Required work: Using the data below, restate exactly every line from the one with "Product class definition" up to and including the one with "- ORM use for MYSQL is not allowed". No picture belongs in it.

(Collected data entries)
....
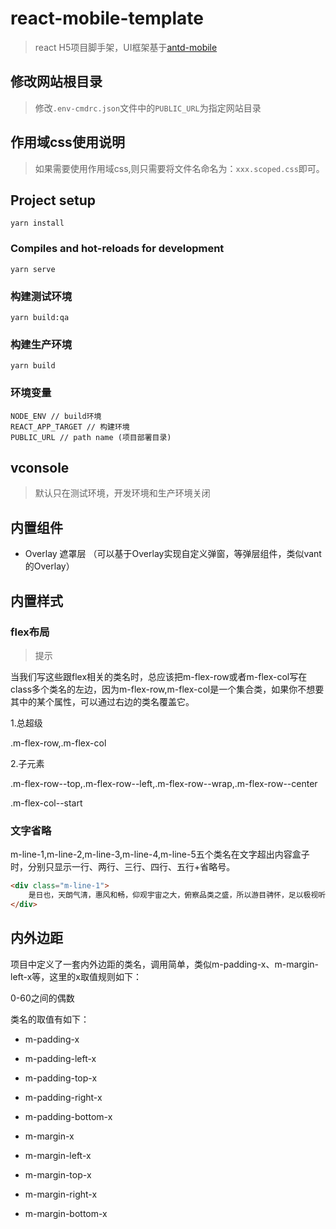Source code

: # react-mobile-template

> react H5项目脚手架，UI框架基于<a href="https://mobile.ant.design/docs/react/introduce-cn">antd-mobile</a>

## 修改网站根目录
> 修改`.env-cmdrc.json`文件中的`PUBLIC_URL`为指定网站目录

## 作用域css使用说明
> 如果需要使用作用域css,则只需要将文件名命名为：`xxx.scoped.css`即可。

## Project setup
```
yarn install
```

### Compiles and hot-reloads for development
```
yarn serve
```

### 构建测试环境
```
yarn build:qa
```

### 构建生产环境
```
yarn build
```

### 环境变量
```
NODE_ENV // build环境
REACT_APP_TARGET // 构建环境
PUBLIC_URL // path name (项目部署目录)
```

## vconsole
> 默认只在测试环境，开发环境和生产环境关闭

## 内置组件
* Overlay 遮罩层 （可以基于Overlay实现自定义弹窗，等弹层组件，类似vant的Overlay）

## 内置样式

### flex布局
> 提示

当我们写这些跟flex相关的类名时，总应该把m-flex-row或者m-flex-col写在class多个类名的左边，因为m-flex-row,m-flex-col是一个集合类，如果你不想要其中的某个属性，可以通过右边的类名覆盖它。

1.总超级

.m-flex-row,.m-flex-col

2.子元素

.m-flex-row--top,.m-flex-row--left,.m-flex-row--wrap,.m-flex-row--center

.m-flex-col--start


### 文字省略
m-line-1,m-line-2,m-line-3,m-line-4,m-line-5五个类名在文字超出内容盒子时，分别只显示一行、两行、三行、四行、五行+省略号。

```html
<div class="m-line-1">
    是日也，天朗气清，惠风和畅，仰观宇宙之大，俯察品类之盛，所以游目骋怀，足以极视听之娱，信可乐也
</div>
```

## 内外边距
项目中定义了一套内外边距的类名，调用简单，类似m-padding-x、m-margin-left-x等，这里的x取值规则如下：

0-60之间的偶数

类名的取值有如下：

* m-padding-x
* m-padding-left-x
* m-padding-top-x
* m-padding-right-x
* m-padding-bottom-x


* m-margin-x
* m-margin-left-x
* m-margin-top-x
* m-margin-right-x
* m-margin-bottom-x

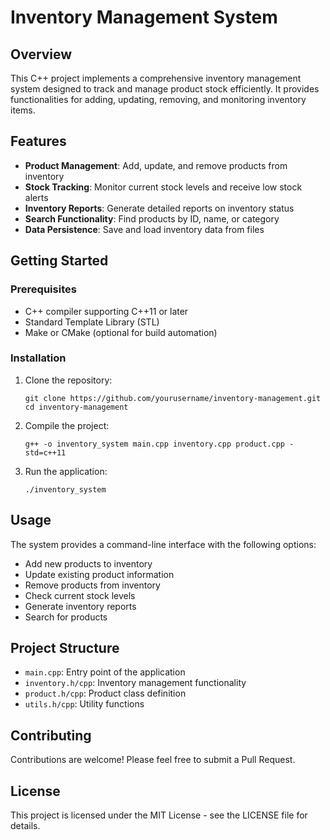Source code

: # Inventory Management System

## Overview
This C++ project implements a comprehensive inventory management system designed to track and manage product stock efficiently. It provides functionalities for adding, updating, removing, and monitoring inventory items.

## Features
- **Product Management**: Add, update, and remove products from inventory
- **Stock Tracking**: Monitor current stock levels and receive low stock alerts
- **Inventory Reports**: Generate detailed reports on inventory status
- **Search Functionality**: Find products by ID, name, or category
- **Data Persistence**: Save and load inventory data from files

## Getting Started

### Prerequisites
- C++ compiler supporting C++11 or later
- Standard Template Library (STL)
- Make or CMake (optional for build automation)

### Installation
1. Clone the repository:
    ```
    git clone https://github.com/yourusername/inventory-management.git
    cd inventory-management
    ```

2. Compile the project:
    ```
    g++ -o inventory_system main.cpp inventory.cpp product.cpp -std=c++11
    ```

3. Run the application:
    ```
    ./inventory_system
    ```

## Usage
The system provides a command-line interface with the following options:
- Add new products to inventory
- Update existing product information
- Remove products from inventory
- Check current stock levels
- Generate inventory reports
- Search for products

## Project Structure
- `main.cpp`: Entry point of the application
- `inventory.h/cpp`: Inventory management functionality
- `product.h/cpp`: Product class definition
- `utils.h/cpp`: Utility functions

## Contributing
Contributions are welcome! Please feel free to submit a Pull Request.

## License
This project is licensed under the MIT License - see the LICENSE file for details.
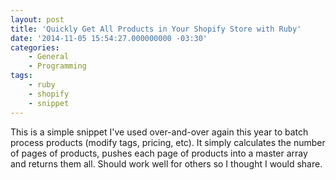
 ```yaml
---
layout: post
title: 'Quickly Get All Products in Your Shopify Store with Ruby'
date: '2014-11-05 15:54:27.000000000 -03:30'
categories:
    - General
    - Programming
tags:
    - ruby
    - shopify
    - snippet
---
```

This is a simple snippet I've used over-and-over again this year to batch process products (modify tags, pricing, etc). It simply calculates the number of pages of products, pushes each page of products into a master array and returns them all. Should work well for others so I thought I would share.

<script src="https://gist.github.com/tyler-king/ebe47da8ff56e1c7c91e.js"></script>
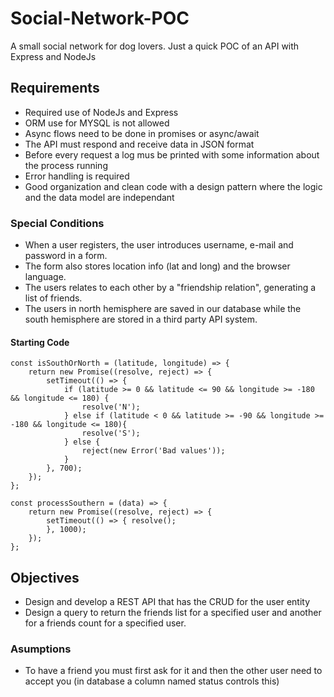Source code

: # Social-Network-POC

A small social network for dog lovers. Just a quick POC of an API with Express and NodeJs

## Requirements

- Required use of NodeJs and Express
- ORM use for MYSQL is not allowed
- Async flows need to be done in promises or async/await
- The API must respond and receive data in JSON format
- Before every request a log mus be printed with some information about the process running
- Error handling is required
- Good organization and clean code with a design pattern where the logic and the data model are independant

### Special Conditions

- When a user registers, the user introduces username, e-mail and password in a form.
- The form also stores location info (lat and long) and the browser language.
- The users relates to each other by a "friendship relation", generating a list of friends.
- The users in north hemisphere are saved in our database while the south hemisphere are stored in a third party API system.

#### Starting Code

```
const isSouthOrNorth = (latitude, longitude) => {
    return new Promise((resolve, reject) => {
        setTimeout(() => {
            if (latitude >= 0 && latitude <= 90 && longitude >= -180 && longitude <= 180) {
                resolve('N');
            } else if (latitude < 0 && latitude >= -90 && longitude >= -180 && longitude <= 180){
                resolve('S');
            } else {
                reject(new Error('Bad values'));
            }
        }, 700);
    });
};

const processSouthern = (data) => { 
    return new Promise((resolve, reject) => {
        setTimeout(() => { resolve();
        }, 1000); 
    });
};
```

## Objectives

- Design and develop a REST API that has the CRUD for the user entity
- Design a query to return the friends list for a specified user and another for a friends count for a specified user.

### Asumptions

- To have a friend you must first ask for it and then the other user need to accept you (in database a column named status controls this)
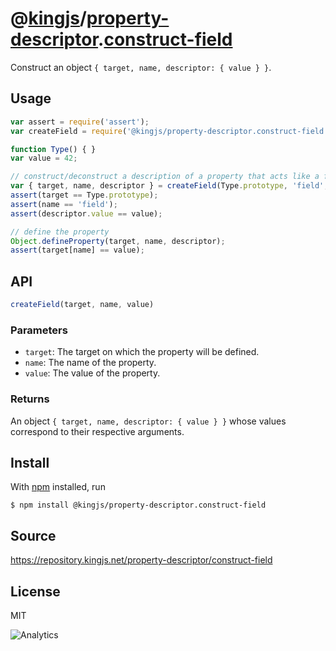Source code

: # @[kingjs][@kingjs]/[property-descriptor][ns0].[construct-field][ns1]
Construct an object `{ target, name, descriptor: { value } }`.
## Usage
```js
var assert = require('assert');
var createField = require('@kingjs/property-descriptor.construct-field');

function Type() { }
var value = 42; 

// construct/deconstruct a description of a property that acts like a field
var { target, name, descriptor } = createField(Type.prototype, 'field', value);
assert(target == Type.prototype);
assert(name == 'field');
assert(descriptor.value == value);

// define the property
Object.defineProperty(target, name, descriptor);
assert(target[name] == value);
```

## API
```ts
createField(target, name, value)
```
### Parameters
- `target`: The target on which the property will be defined.
- `name`: The name of the property.
- `value`: The value of the property.
### Returns
An object `{ target, name, descriptor: { value } }` whose values correspond to their respective arguments.

## Install
With [npm](https://npmjs.org/) installed, run
```
$ npm install @kingjs/property-descriptor.construct-field
```
## Source
https://repository.kingjs.net/property-descriptor/construct-field
## License
MIT

![Analytics](https://analytics.kingjs.net/property-descriptor/construct-field)

[@kingjs]: https://www.npmjs.com/package/kingjs
[ns0]: https://www.npmjs.com/package/@kingjs/property-descriptor
[ns1]: https://www.npmjs.com/package/@kingjs/property-descriptor.construct-field
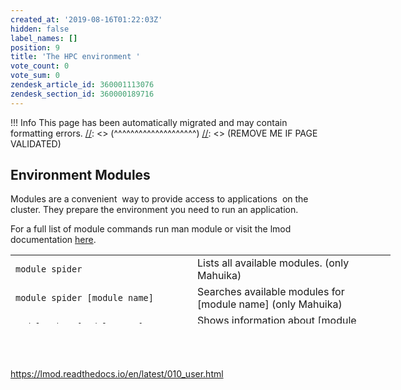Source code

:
 ```yaml
---
created_at: '2019-08-16T01:22:03Z'
hidden: false
label_names: []
position: 9
title: 'The HPC environment '
vote_count: 0
vote_sum: 0
zendesk_article_id: 360001113076
zendesk_section_id: 360000189716
---
```



[//]: <> (REMOVE ME IF PAGE VALIDATED)
[//]: <> (vvvvvvvvvvvvvvvvvvvv)
 !!! Info
     This page has been automatically migrated and may contain formatting errors.
[//]: <> (^^^^^^^^^^^^^^^^^^^^)
[//]: <> (REMOVE ME IF PAGE VALIDATED)
## Environment Modules

Modules are a convenient  way to provide access to applications  on the
cluster. They prepare the environment you need to run an application.

For a full list of module commands run man module or visit the lmod
documentation
[here](https://lmod.readthedocs.io/en/latest/010_user.html).

<table style="height: 110px; width: 861.4px;">
<tbody>
<tr class="odd">
<td style="width: 275px"><code>module spider</code></td>
<td style="width: 301.4px">Lists all available modules. (only
Mahuika)</td>
</tr>
<tr class="even">
<td style="width: 275px"><code>module spider [module name]</code></td>
<td style="width: 301.4px">Searches available modules for [module name]
(only Mahuika)</td>
</tr>
<tr class="odd">
<td style="width: 275px"><code>module show [module name]</code></td>
<td style="width: 301.4px">Shows information about [module name]</td>
</tr>
<tr class="even">
<td style="width: 275px"><code>module load [module name]</code></td>
<td style="width: 301.4px">Loads [module name]</td>
</tr>
<tr class="odd">
<td style="width: 275px"><code>module list [module name]</code></td>
<td style="width: 301.4px">Lists currently loaded modules.</td>
</tr>
</tbody>
</table>

##  

<https://lmod.readthedocs.io/en/latest/010_user.html>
....
Response area:
- `product.h/cpp`: Product class definition
- `utils.h/cpp`: Utility functions

## Contributing
Contributions are welcome! Please feel free to submit a Pull Request.

## License
This project is licensed under the MIT License - see the LICENSE file for details.
 ```yaml
---
layout: post
title: 'Quickly Get All Products in Your Shopify Store with Ruby'
date: '2014-11-05 15:54:27.000000000 -03:30'
categories:
    - General
    - Programming
tags:
    - ruby
    - shopify
    - snippet
---
```

This is a simple snippet I've used over-and-over again this year to batch process products (modify tags, pricing, etc). It simply calculates the number of pages of products, pushes each page of products into a master array and returns them all. Should work well for others so I thought I would share.

<script src="https://gist.github.com/tyler-king/ebe47da8ff56e1c7c91e.js"></script>
Source code

: # Social-Network-POC

A small social network for dog lovers. Just a quick POC of an API with Express and NodeJs

## Requirements

- Required use of NodeJs and Express
- ORM use for MYSQL is not allowed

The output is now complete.